The candidates of the civil services exam consider the stress interview as the most dreaded part and pray earnestly not to become a victim of this nightmare. It seeks to subject them to continuous dismay and distress to find out how they think, react and behave when faced with unusual, tense situations. The panel fires a fusillade of questions to evaluate their personality traits. A career in the civil services is not a bed of roses but is more akin to a crown of thorns. Stress is a ubiquitous and overpowering companion in the life of civil servants. It emanates from a multitude of sources like the democratic political system, administrative system, disaster management system, time management imperatives. The stress interview tests the inner physical, intellectual and psychological wherewithal of candidates for a career of perennial stress.
There is a method in this madness of stress interview. The interview panel packs the interview with the numerous disconcerting strategies that include caustic remarks, conspicuous demonstration of indifference, decidedly conformational outlook, lackadaisical approach, lukewarm engagement, condescending outlook, meddlesome behaviour, annoying sarcasm, demoralising gestures. The board employs these tactics to eliminate candidates with feeble, combustible and quick-silver temperaments.
The panel may launch a blitzkrieg of cumbersome questions to unnerve the candidates. It may consist of an unremitting cascade of questions on a single source or a random assortment of issues. For example, last year the panel asked a candidate numerous questions on a bewildering variety of areas like what is the blue baby syndrome. What is launch vehicle technology? What is call in attention motion? What is cloud computing? What is the God particle? What is Human Development Index and where does India stand in the rankings? What are mango showers?
Another important tactic of the panel lies in the strategy of consistent interruptions after a question so that the flow of thoughts is derailed leading to the slipping away of concentration and seeping in of consternation. These interruptions are deliberately rude, negative, intimidating.
In one case, the board after finding out that the candidate has cricket as his hobby dropped a bombshell by recalling the famous quote of Bernard Shaw that it is a game in which eleven fools are playing and eleven thousand fools are watching and asked him why he wastes his precious time in playing and watching cricket. It further added that cricket causes a colossal waste of national resources and impedes national development as millions of people watch it. The candidate kept his composure and replied that the emergence of Twenty Twenty cricket has shortened the duration of cricket matches and cricket has contributed marvellously to nation building in independent India as the entire country irrespective of caste, creed, language, religion and race becomes united.

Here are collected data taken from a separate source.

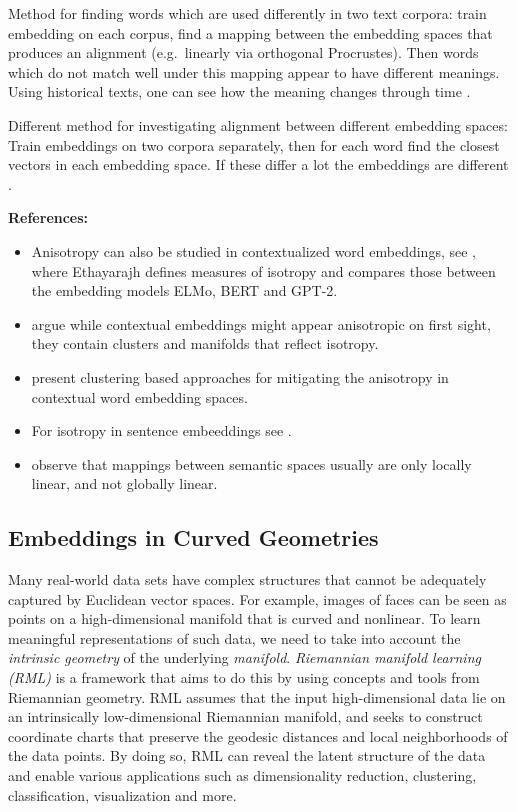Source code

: \documentclass[11pt, a4paper]{amsart}
\begin{document}
Method for finding words which are used differently in two text corpora:
train embedding on each corpus, find a mapping between the embedding spaces that produces an alignment (e.g.\ linearly via orthogonal Procrustes).
Then words which do not match well under this mapping appear to have different meanings.
Using historical texts, one can see how the meaning changes through time \cite{hamilton-etal-2016-diachronic}.

Different method for investigating alignment between different embedding spaces:
Train embeddings on two corpora separately, then for each word find the closest vectors in each embedding space.
If these differ a lot the embeddings are different \cite{gonen-etal-2020-simple}.

\noindent \textbf{References:}
\begin{itemize}
	\item Anisotropy can also be studied in contextualized word embeddings, see \cite{ethayarajh-2019-contextual}, where Ethayarajh defines measures of isotropy and compares those between the embedding models ELMo, BERT and GPT-2.
	\item \cite{cai2021isotropy} argue while contextual embeddings might appear anisotropic on first sight, they contain clusters and manifolds that reflect isotropy.
	\item \cite{rajaee-pilehvar-2021-cluster} present clustering based approaches for mitigating the anisotropy in contextual word embedding spaces.
	\item For isotropy in sentence embeeddings see \cite{li-etal-2020-sentence}.
	\item \cite{nakashole-flauger-2018-characterizing} observe that mappings between semantic spaces usually are only locally linear, and not globally linear.
\end{itemize}


\subsection{Embeddings in Curved Geometries}

Many real-world data sets have complex structures that cannot be adequately captured by Euclidean vector spaces.
For example, images of faces can be seen as points on a high-dimensional manifold that is curved and nonlinear.
To learn meaningful representations of such data, we need to take into account the \emph{intrinsic geometry} of the underlying \emph{manifold}.
\emph{Riemannian manifold learning (RML)} is a framework that aims to do this by using concepts and tools from Riemannian geometry.
RML assumes that the input high-dimensional data lie on an intrinsically low-dimensional Riemannian manifold, and seeks to construct coordinate charts that preserve the geodesic distances and local neighborhoods of the data points. 
By doing so, RML can reveal the latent structure of the data and enable various applications such as dimensionality reduction, clustering, classification, visualization and more.
\end{document}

Whenever a candidate is subjected to pressure situations, he should be happy as it indicates that the panel is judging him for a score of around 200 marks. So the candidates need to keep the following points in mind for the interview.
1. Don’t show any signs of bewilderment. Maintain professional demeanour throughout.

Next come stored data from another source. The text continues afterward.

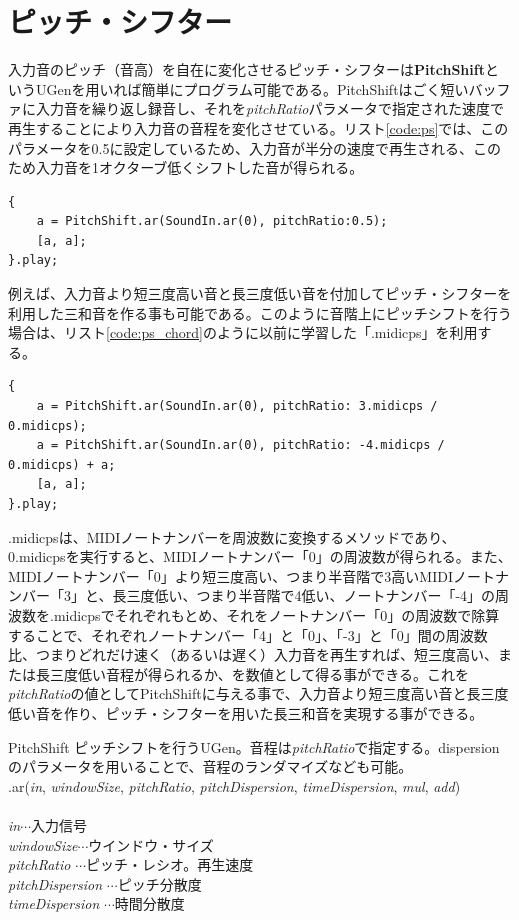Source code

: \documentclass{jsarticle}
\begin{document}
\section{ピッチ・シフター}
入力音のピッチ（音高）を自在に変化させるピッチ・シフターは{\bf PitchShift}というUGenを用いれば簡単にプログラム可能である。PitchShiftはごく短いバッファに入力音を繰り返し録音し、それを{\it pitchRatio}パラメータで指定された速度で再生することにより入力音の音程を変化させている。リスト\ref{code:ps}では、このパラメータを0.5に設定しているため、入力音が半分の速度で再生される、このため入力音を1オクターブ低くシフトした音が得られる。

\begin{lstlisting}[caption=ピッチ・シフター, label=code:ps]
{
	a = PitchShift.ar(SoundIn.ar(0), pitchRatio:0.5);
	[a, a];
}.play;
\end{lstlisting}

例えば、入力音より短三度高い音と長三度低い音を付加してピッチ・シフターを利用した三和音を作る事も可能である。このように音階上にピッチシフトを行う場合は、リスト\ref{code:ps_chord}のように以前に学習した「.midicps」を利用する。

\begin{lstlisting}[caption=ピッチ・シフターによる和音, label=code:ps_chord]
{
	a = PitchShift.ar(SoundIn.ar(0), pitchRatio: 3.midicps / 0.midicps);
	a = PitchShift.ar(SoundIn.ar(0), pitchRatio: -4.midicps / 0.midicps) + a;
	[a, a];
}.play;
\end{lstlisting}

.midicpsは、MIDIノートナンバーを周波数に変換するメソッドであり、0.midicpsを実行すると、MIDIノートナンバー「0」の周波数が得られる。また、MIDIノートナンバー「0」より短三度高い、つまり半音階で3高いMIDIノートナンバー「3」と、長三度低い、つまり半音階で4低い、ノートナンバー「-4」の周波数を.midicpsでそれぞれもとめ、それをノートナンバー「0」の周波数で除算することで、それぞれノートナンバー「4」と「0」、「-3」と「0」間の周波数比、つまりどれだけ速く（あるいは遅く）入力音を再生すれば、短三度高い、または長三度低い音程が得られるか、を数値として得る事ができる。これを{\it pitchRatio}の値としてPitchShiftに与える事で、入力音より短三度高い音と長三度低い音を作り、ピッチ・シフターを用いた長三和音を実現する事ができる。

\begin{itembox}[l]{PitchShift}
{\footnotesize 
ピッチシフトを行うUGen。音程は{\it pitchRatio}で指定する。dispersionのパラメータを用いることで、音程のランダマイズなども可能。\\
.ar({\it in}, {\it windowSize}, {\it pitchRatio}, {\it pitchDispersion}, {\it timeDispersion}, {\it mul}, {\it add})\\\\
{\it in}$\cdots$入力信号\\
{\it windowSize}$\cdots$ウインドウ・サイズ\\
{\it pitchRatio} $\cdots$ピッチ・レシオ。再生速度\\
{\it pitchDispersion} $\cdots$ピッチ分散度\\
{\it timeDispersion} $\cdots$時間分散度\\
}
\end{itembox}
\end{document}
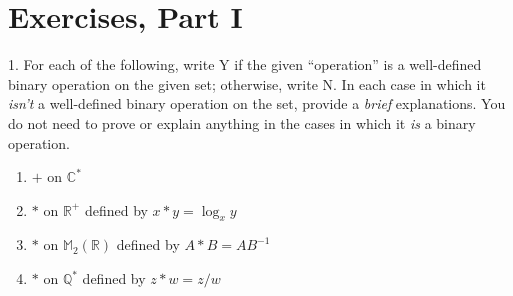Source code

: \documentclass[10pt,]{book}
\theoremstyle{plain}
\theoremstyle{definition}
\theoremstyle{definition}
\theoremstyle{definition}
\theoremstyle{definition}
\numberwithin{equation}{section}
\def\R{\mathbb{R}}
\def\Q{\mathbb{Q}}
\def\C{\mathbb{C}}
\def\M{\mathbb{M}}
\begin{document}
\section[{Exercises, Part I}]{Exercises, Part I}\label{exercises-2}
\begin{exerciselist}
\item[1.]\hypertarget{exercise-7}{}
        For each of the following, write Y if the given ``operation'' is a well-defined binary operation on the given set; otherwise, write N. In each case in which it \emph{isn't} a well-defined binary operation on the set, provide a \emph{brief} explanations. You do not need to prove or explain anything in the cases in which it \emph{is} a binary operation.
        \leavevmode%
\begin{enumerate}[label=(\alph*)]
\item\hypertarget{li-58}{}
              \(+\) on \(\C^*\)
\item\hypertarget{li-59}{}
              \(*\) on \(\R^+\) defined by \(x*y=\log_x y\)
\item\hypertarget{li-60}{}
              \(*\) on \(\M_2(\R)\) defined by \(A*B=AB^{-1}\)
\item\hypertarget{li-61}{}
              \(*\) on \(\Q^*\) defined by \(z*w=z/w\)
\end{enumerate}


\end{exerciselist}
\end{document}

2. Don’t take umbrage at the words, actions and attitude of the board. They always ask questions that are probing in nature and provocative in tone and tenor.
3. Presence of mind is indispensable in the course of stress interview. It basically refers to the ability to remain calm and act calmly, constructively during times of crisis. The difficulties can be converted into opportunities if candidates demonstrate presence of mind.
4. Be steadfast in your convictions, arguments and answers. Don’t allow either fluctuations or vacillations in your stands as you are subjected to intense stress.
5. Create impressions in the minds of panellists that you cherish challenges and thrive in crisis situations. Convince them that you don’t lose focus when stressed.
6. Present your special calibre in the domains of multi-tasking, prioritisation of work, planning and execution of work as they empower you to handle stress and unusual circumstances.
7. Be clear and direct in your answers. Never present convoluted answers, obfuscation of statistics and equivocal answers.
8. Be spontaneous and innovative when faced with unusual questions.
A simple and straightforward solution to stress interview is not to succumb and get stressed. Prepare for the best. Be prepared for the worst too.